Am 20.01.2016 um 13:16 schrieb Serguey Zefirov:
You are unneccessary overly pessimistic, let me show you somethings you, probably, have not thought or heard about.
Okaaaay...
A demonstration from the industry, albeit not quite hardware industry:
http://www.disneyanimation.com/technology/innovations/hyperion - "Hyperion handles several million light rays at a time by sorting and bundling them together according to their directions. When the rays are grouped in this way, many of the rays in a bundle hit the same object in the same region of space. This similarity of ray hits then allows us – and the computer – to optimize the calculations for the objects hit."
Sure.

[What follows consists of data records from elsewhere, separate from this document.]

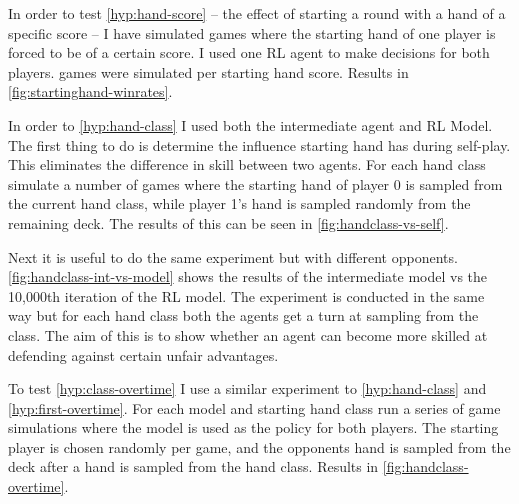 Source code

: \documentclass[../main.tex]{subfiles}
\begin{document}
In order to test \cref{hyp:hand-score} -- the effect of starting a round with a hand of a specific score -- I have simulated games where the starting hand of one player is forced to be of a certain score. I used one RL agent to make decisions for both players.  games were simulated per starting hand score. Results in \autoref{fig:startinghand-winrates}.

In order to \cref{hyp:hand-class} I used both the intermediate agent and RL Model. The first thing to do is determine the influence starting hand has during self-play. This eliminates the difference in skill between two agents. For each hand class simulate a number of games where the starting hand of player 0 is sampled from the current hand class, while player 1's hand is sampled randomly from the remaining deck. The results of this can be seen in \autoref{fig:handclass-vs-self}. 

Next it is useful to do the same experiment but with different opponents. \autoref{fig:handclass-int-vs-model} shows the results of the intermediate model vs the 10,000th iteration of the RL model. The experiment is conducted in the same way but for each hand class both the agents get a turn at sampling from the class. The aim of this is to show whether an agent can become more skilled at defending against certain unfair advantages. 


To test \cref{hyp:class-overtime} I use a similar experiment to \cref{hyp:hand-class} and \cref{hyp:first-overtime}. For each model and starting hand class run a series of game simulations where the model is used as the policy for both players. The starting player is chosen randomly per game, and the opponents hand is sampled from the deck after a hand is sampled from the hand class. Results in \autoref{fig:handclass-overtime}.
\end{document}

If you have a few gazillion of identical algorithms, you can parallelize on that. That's the reason why 3D cards even took off, the graphics pipeline grew processing capabilities and evolved into a (rather restricted) GPU core model. So it's not necessarily impossible to build something useful, merely very unlikely.
Then, let me bring up an old idea of mine: https://mail.haskell.org/pipermail/haskell-cafe/2009-August/065327.html
Basically, we can group identical closures into vectors, ready for SIMD instructions to operate over them. The "vectors" should work just like Data.Vector.Unboxed - instead of vector of tuple of arguments there should be a tuple of vectors with individual arguments (and results to update for lazy evaluation).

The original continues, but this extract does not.